-- Opening Marker --

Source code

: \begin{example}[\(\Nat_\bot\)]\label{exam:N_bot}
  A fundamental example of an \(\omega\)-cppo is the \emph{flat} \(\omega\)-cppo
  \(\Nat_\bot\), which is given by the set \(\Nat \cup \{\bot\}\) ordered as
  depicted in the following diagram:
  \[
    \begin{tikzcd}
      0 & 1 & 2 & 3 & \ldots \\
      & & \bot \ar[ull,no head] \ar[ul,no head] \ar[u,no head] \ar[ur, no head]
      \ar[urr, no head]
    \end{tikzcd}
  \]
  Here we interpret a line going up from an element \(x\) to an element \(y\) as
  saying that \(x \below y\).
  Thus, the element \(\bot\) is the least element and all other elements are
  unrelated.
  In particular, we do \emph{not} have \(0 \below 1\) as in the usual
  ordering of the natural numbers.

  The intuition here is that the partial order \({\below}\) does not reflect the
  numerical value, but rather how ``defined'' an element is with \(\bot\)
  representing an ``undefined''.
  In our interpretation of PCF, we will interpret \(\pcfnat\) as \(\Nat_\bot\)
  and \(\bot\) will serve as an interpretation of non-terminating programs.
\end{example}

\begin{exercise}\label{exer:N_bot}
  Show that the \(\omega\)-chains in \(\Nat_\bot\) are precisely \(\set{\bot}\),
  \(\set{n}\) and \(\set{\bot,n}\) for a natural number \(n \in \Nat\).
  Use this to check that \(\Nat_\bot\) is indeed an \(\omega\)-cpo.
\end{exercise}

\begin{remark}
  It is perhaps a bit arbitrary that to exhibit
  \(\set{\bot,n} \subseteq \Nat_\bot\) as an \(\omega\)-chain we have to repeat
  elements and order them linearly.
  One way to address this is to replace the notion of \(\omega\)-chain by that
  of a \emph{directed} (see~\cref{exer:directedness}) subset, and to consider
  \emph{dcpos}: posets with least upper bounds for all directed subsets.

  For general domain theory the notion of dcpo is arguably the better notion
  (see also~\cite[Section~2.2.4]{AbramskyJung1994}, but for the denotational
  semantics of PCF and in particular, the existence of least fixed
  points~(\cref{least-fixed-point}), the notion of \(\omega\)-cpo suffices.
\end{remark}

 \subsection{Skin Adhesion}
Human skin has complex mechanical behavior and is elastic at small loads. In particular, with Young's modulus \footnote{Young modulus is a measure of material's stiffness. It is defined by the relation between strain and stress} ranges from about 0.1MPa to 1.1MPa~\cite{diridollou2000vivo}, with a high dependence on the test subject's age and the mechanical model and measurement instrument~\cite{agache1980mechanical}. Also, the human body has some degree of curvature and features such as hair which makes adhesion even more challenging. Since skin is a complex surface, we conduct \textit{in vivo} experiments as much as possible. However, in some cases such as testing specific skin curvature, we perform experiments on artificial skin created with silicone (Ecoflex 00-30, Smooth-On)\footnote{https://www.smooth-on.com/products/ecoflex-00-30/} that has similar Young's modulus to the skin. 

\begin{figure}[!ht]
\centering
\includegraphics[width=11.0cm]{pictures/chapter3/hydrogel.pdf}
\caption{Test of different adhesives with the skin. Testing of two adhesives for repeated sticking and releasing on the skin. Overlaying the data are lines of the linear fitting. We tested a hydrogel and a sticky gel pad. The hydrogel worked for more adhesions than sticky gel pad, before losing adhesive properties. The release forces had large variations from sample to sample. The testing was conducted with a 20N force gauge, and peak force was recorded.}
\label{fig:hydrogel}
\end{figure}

-- Closing Marker --

All lines above from the one containing "0 & 1 & 2 & 3 & \ldots \\" to the one containing "numerical value, but" must be repeated exactly, both lines included, and no others.

> _SOLUTION TO THE PROBLEM_:
      0 & 1 & 2 & 3 & \ldots \\
      & & \bot \ar[ull,no head] \ar[ul,no head] \ar[u,no head] \ar[ur, no head]
      \ar[urr, no head]
    \end{tikzcd}
  \]
  Here we interpret a line going up from an element \(x\) to an element \(y\) as
  saying that \(x \below y\).
  Thus, the element \(\bot\) is the least element and all other elements are
  unrelated.
  In particular, we do \emph{not} have \(0 \below 1\) as in the usual
  ordering of the natural numbers.

  The intuition here is that the partial order \({\below}\) does not reflect the
  numerical value, but rather how ``defined'' an element is with \(\bot\)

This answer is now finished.